▶ Given information
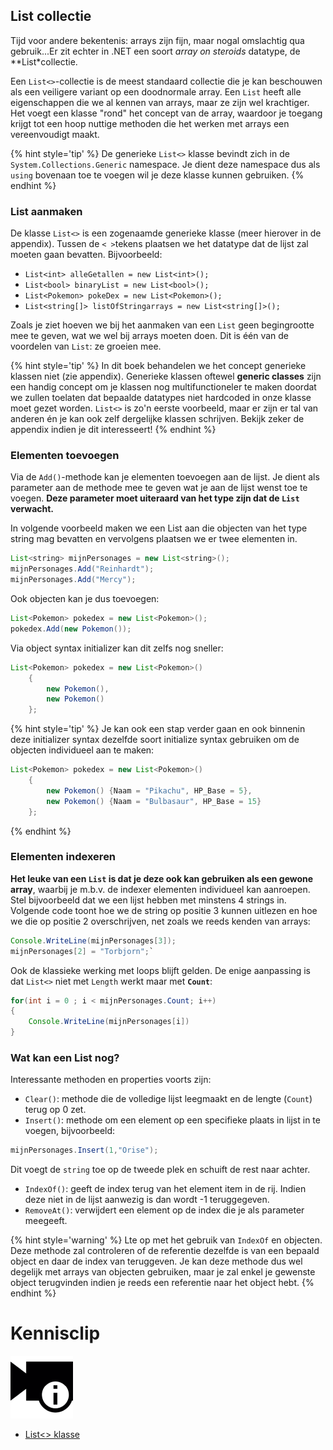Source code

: ## List collectie

Tijd voor andere bekentenis: arrays zijn fijn, maar nogal omslachtig qua gebruik...Er zit echter in .NET een soort *array on steroids* datatype, de **List*collectie.

Een ``List<>``-collectie is de meest standaard collectie die je kan beschouwen als een veiligere variant op een doodnormale array. Een ``List`` heeft alle eigenschappen die we al kennen van arrays, maar ze zijn wel krachtiger.  Het voegt een klasse "rond" het concept van de array, waardoor je toegang krijgt tot een hoop nuttige methoden die het werken met arrays een vereenvoudigt maakt.

{% hint style='tip' %}
De generieke ``List<>`` klasse bevindt zich in de ``System.Collections.Generic`` namespace. Je dient deze namespace dus als ``using`` bovenaan toe te voegen wil je deze klasse kunnen gebruiken.
{% endhint %}

### List aanmaken

De klasse ``List<>`` is een zogenaamde generieke klasse (meer hierover in de appendix). Tussen de ``< >``tekens plaatsen we het datatype dat de lijst zal moeten gaan bevatten. Bijvoorbeeld:

* ``List<int> alleGetallen = new List<int>();``
* ``List<bool> binaryList = new List<bool>();``
* ``List<Pokemon> pokeDex = new List<Pokemon>();``
* ``List<string[]> listOfStringarrays = new List<string[]>();``

Zoals je ziet hoeven we bij het aanmaken van een ``List`` geen begingrootte mee te geven, wat we wel bij arrays moeten doen. Dit is één van de voordelen van ``List``: ze groeien mee.

{% hint style='tip' %}
In dit boek behandelen we het concept generieke klassen niet (zie appendix). Generieke klassen oftewel **generic classes** zijn een handig concept om je klassen nog multifunctioneler te maken doordat we zullen toelaten dat bepaalde datatypes niet hardcoded in onze klasse moet gezet worden. ``List<>`` is zo'n eerste voorbeeld, maar er zijn er tal van anderen én je kan ook zelf dergelijke klassen schrijven. Bekijk zeker de appendix indien je dit interesseert!
{% endhint %}

### Elementen toevoegen

Via de ``Add()``-methode kan je elementen toevoegen aan de lijst. Je dient als parameter aan de methode mee te geven wat je aan de lijst wenst toe te voegen. **Deze parameter moet uiteraard van het type zijn dat de ``List`` verwacht.** 

In volgende voorbeeld maken we een List aan die objecten van het type string mag bevatten en vervolgens plaatsen we er twee elementen in.

```java
List<string> mijnPersonages = new List<string>();
mijnPersonages.Add("Reinhardt");
mijnPersonages.Add("Mercy");
``` 

Ook objecten kan je dus toevoegen:

```java
List<Pokemon> pokedex = new List<Pokemon>();
pokedex.Add(new Pokemon());
```

Via object syntax initializer kan dit zelfs nog sneller:
```java
List<Pokemon> pokedex = new List<Pokemon>()
    {
        new Pokemon(),
        new Pokemon()
    };
```

{% hint style='tip' %}
Je kan ook een stap verder gaan en ook binnenin deze initializer syntax dezelfde soort initialize syntax gebruiken om de objecten individueel aan te maken:

```java
List<Pokemon> pokedex = new List<Pokemon>()
    {
        new Pokemon() {Naam = "Pikachu", HP_Base = 5},
        new Pokemon() {Naam = "Bulbasaur", HP_Base = 15}
    };
```

{% endhint %}

### Elementen indexeren

**Het leuke van een ``List`` is dat je deze ook kan gebruiken als een gewone array**, waarbij je m.b.v. de indexer elementen individueel kan aanroepen. Stel bijvoorbeeld dat we een lijst hebben met minstens 4 strings in. Volgende code toont hoe we de string op positie 3 kunnen uitlezen en hoe we die op positie 2 overschrijven, net zoals we reeds kenden van arrays:

```java
Console.WriteLine(mijnPersonages[3]);
mijnPersonages[2] = "Torbjorn";`
```

Ook de klassieke werking met loops blijft gelden. De enige aanpassing is dat ``List<>`` niet met ``Length`` werkt maar met **``Count``**:

```java
for(int i = 0 ; i < mijnPersonages.Count; i++)
{
    Console.WriteLine(mijnPersonages[i])
}
```

### Wat kan een List nog?

Interessante methoden en properties voorts zijn:

* ``Clear()``: methode die de volledige lijst leegmaakt en de lengte (``Count``) terug op 0 zet.
* ``Insert()``: methode om een element op een specifieke plaats in lijst in te voegen, bijvoorbeeld:
```java
mijnPersonages.Insert(1,"Orise");
```
Dit voegt de ``string`` toe op de tweede plek en schuift de rest naar achter.
* ``IndexOf()``: geeft de index terug van het element item in de rij. Indien deze niet in de lijst aanwezig is dan wordt -1 teruggegeven.
* ``RemoveAt()``: verwijdert een element op de index die je als parameter meegeeft.

{% hint style='warning' %}
Lte op met het gebruik van ``IndexOf`` en objecten. Deze methode zal controleren of de referentie dezelfde is van een bepaald object en daar de index van teruggeven. Je kan deze methode dus wel degelijk met arrays van objecten gebruiken, maar je zal enkel je gewenste object terugvinden indien je reeds een referentie naar het object hebt.
{% endhint %}




<!---NOBOOKSTART--->
# Kennisclip
![](../assets/infoclip.png)

* [List<> klasse](https://ap.cloud.panopto.eu/Panopto/Pages/Viewer.aspx?id=ac1bfe58-b55b-4e7e-98f3-ab7a009085bc)
<!---NOBOOKEND--->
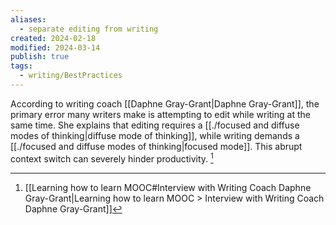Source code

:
 ```yaml
---
aliases:
  - separate editing from writing
created: 2024-02-18
modified: 2024-03-14
publish: true
tags:
  - writing/BestPractices
---
```

According to writing coach [[Daphne Gray-Grant|Daphne Gray-Grant]], the primary error many writers make is attempting to edit while writing at the same time. She explains that editing requires a [[./focused and diffuse modes of thinking|diffuse mode of thinking]], while writing demands a [[./focused and diffuse modes of thinking|focused mode]]. This abrupt context switch can severely hinder productivity. [^1]


[^1]: [[Learning how to learn MOOC#Interview with Writing Coach Daphne Gray-Grant|Learning how to learn MOOC > Interview with Writing Coach Daphne Gray-Grant]]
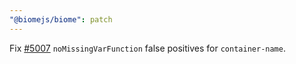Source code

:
 ```yaml
---
"@biomejs/biome": patch
---
```


Fix [#5007](https://github.com/biomejs/biome/issues/5007) `noMissingVarFunction` false positives for `container-name`.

▶ Required work
Set down the entire material verbatim, with each picture left out.

▶ Task solution
Source code

: ## List collectie

Tijd voor andere bekentenis: arrays zijn fijn, maar nogal omslachtig qua gebruik...Er zit echter in .NET een soort *array on steroids* datatype, de **List*collectie.

Een ``List<>``-collectie is de meest standaard collectie die je kan beschouwen als een veiligere variant op een doodnormale array. Een ``List`` heeft alle eigenschappen die we al kennen van arrays, maar ze zijn wel krachtiger.  Het voegt een klasse "rond" het concept van de array, waardoor je toegang krijgt tot een hoop nuttige methoden die het werken met arrays een vereenvoudigt maakt.

{% hint style='tip' %}
De generieke ``List<>`` klasse bevindt zich in de ``System.Collections.Generic`` namespace. Je dient deze namespace dus als ``using`` bovenaan toe te voegen wil je deze klasse kunnen gebruiken.
{% endhint %}

### List aanmaken

De klasse ``List<>`` is een zogenaamde generieke klasse (meer hierover in de appendix). Tussen de ``< >``tekens plaatsen we het datatype dat de lijst zal moeten gaan bevatten. Bijvoorbeeld:

* ``List<int> alleGetallen = new List<int>();``
* ``List<bool> binaryList = new List<bool>();``
* ``List<Pokemon> pokeDex = new List<Pokemon>();``
* ``List<string[]> listOfStringarrays = new List<string[]>();``

Zoals je ziet hoeven we bij het aanmaken van een ``List`` geen begingrootte mee te geven, wat we wel bij arrays moeten doen. Dit is één van de voordelen van ``List``: ze groeien mee.

{% hint style='tip' %}
In dit boek behandelen we het concept generieke klassen niet (zie appendix). Generieke klassen oftewel **generic classes** zijn een handig concept om je klassen nog multifunctioneler te maken doordat we zullen toelaten dat bepaalde datatypes niet hardcoded in onze klasse moet gezet worden. ``List<>`` is zo'n eerste voorbeeld, maar er zijn er tal van anderen én je kan ook zelf dergelijke klassen schrijven. Bekijk zeker de appendix indien je dit interesseert!
{% endhint %}

### Elementen toevoegen

Via de ``Add()``-methode kan je elementen toevoegen aan de lijst. Je dient als parameter aan de methode mee te geven wat je aan de lijst wenst toe te voegen. **Deze parameter moet uiteraard van het type zijn dat de ``List`` verwacht.** 

In volgende voorbeeld maken we een List aan die objecten van het type string mag bevatten en vervolgens plaatsen we er twee elementen in.

```java
List<string> mijnPersonages = new List<string>();
mijnPersonages.Add("Reinhardt");
mijnPersonages.Add("Mercy");
``` 

Ook objecten kan je dus toevoegen:

```java
List<Pokemon> pokedex = new List<Pokemon>();
pokedex.Add(new Pokemon());
```

Via object syntax initializer kan dit zelfs nog sneller:
```java
List<Pokemon> pokedex = new List<Pokemon>()
    {
        new Pokemon(),
        new Pokemon()
    };
```

{% hint style='tip' %}
Je kan ook een stap verder gaan en ook binnenin deze initializer syntax dezelfde soort initialize syntax gebruiken om de objecten individueel aan te maken:

```java
List<Pokemon> pokedex = new List<Pokemon>()
    {
        new Pokemon() {Naam = "Pikachu", HP_Base = 5},
        new Pokemon() {Naam = "Bulbasaur", HP_Base = 15}
    };
```

{% endhint %}

### Elementen indexeren

**Het leuke van een ``List`` is dat je deze ook kan gebruiken als een gewone array**, waarbij je m.b.v. de indexer elementen individueel kan aanroepen. Stel bijvoorbeeld dat we een lijst hebben met minstens 4 strings in. Volgende code toont hoe we de string op positie 3 kunnen uitlezen en hoe we die op positie 2 overschrijven, net zoals we reeds kenden van arrays:

```java
Console.WriteLine(mijnPersonages[3]);
mijnPersonages[2] = "Torbjorn";`
```

Ook de klassieke werking met loops blijft gelden. De enige aanpassing is dat ``List<>`` niet met ``Length`` werkt maar met **``Count``**:

```java
for(int i = 0 ; i < mijnPersonages.Count; i++)
{
    Console.WriteLine(mijnPersonages[i])
}
```

### Wat kan een List nog?

Interessante methoden en properties voorts zijn:

* ``Clear()``: methode die de volledige lijst leegmaakt en de lengte (``Count``) terug op 0 zet.
* ``Insert()``: methode om een element op een specifieke plaats in lijst in te voegen, bijvoorbeeld:
```java
mijnPersonages.Insert(1,"Orise");
```
Dit voegt de ``string`` toe op de tweede plek en schuift de rest naar achter.
* ``IndexOf()``: geeft de index terug van het element item in de rij. Indien deze niet in de lijst aanwezig is dan wordt -1 teruggegeven.
* ``RemoveAt()``: verwijdert een element op de index die je als parameter meegeeft.

{% hint style='warning' %}
Lte op met het gebruik van ``IndexOf`` en objecten. Deze methode zal controleren of de referentie dezelfde is van een bepaald object en daar de index van teruggeven. Je kan deze methode dus wel degelijk met arrays van objecten gebruiken, maar je zal enkel je gewenste object terugvinden indien je reeds een referentie naar het object hebt.
{% endhint %}




<!---NOBOOKSTART--->
# Kennisclip
![](../assets/infoclip.png)

* [List<> klasse](https://ap.cloud.panopto.eu/Panopto/Pages/Viewer.aspx?id=ac1bfe58-b55b-4e7e-98f3-ab7a009085bc)
<!---NOBOOKEND--->
Source code

:
 ```yaml
---
aliases:
  - separate editing from writing
created: 2024-02-18
modified: 2024-03-14
publish: true
tags:
  - writing/BestPractices
---
```

According to writing coach [[Daphne Gray-Grant|Daphne Gray-Grant]], the primary error many writers make is attempting to edit while writing at the same time. She explains that editing requires a [[./focused and diffuse modes of thinking|diffuse mode of thinking]], while writing demands a [[./focused and diffuse modes of thinking|focused mode]]. This abrupt context switch can severely hinder productivity. [^1]


[^1]: [[Learning how to learn MOOC#Interview with Writing Coach Daphne Gray-Grant|Learning how to learn MOOC > Interview with Writing Coach Daphne Gray-Grant]]
Source code

:
 ```yaml
---
"@biomejs/biome": patch
---
```


Fix [#5007](https://github.com/biomejs/biome/issues/5007) `noMissingVarFunction` false positives for `container-name`.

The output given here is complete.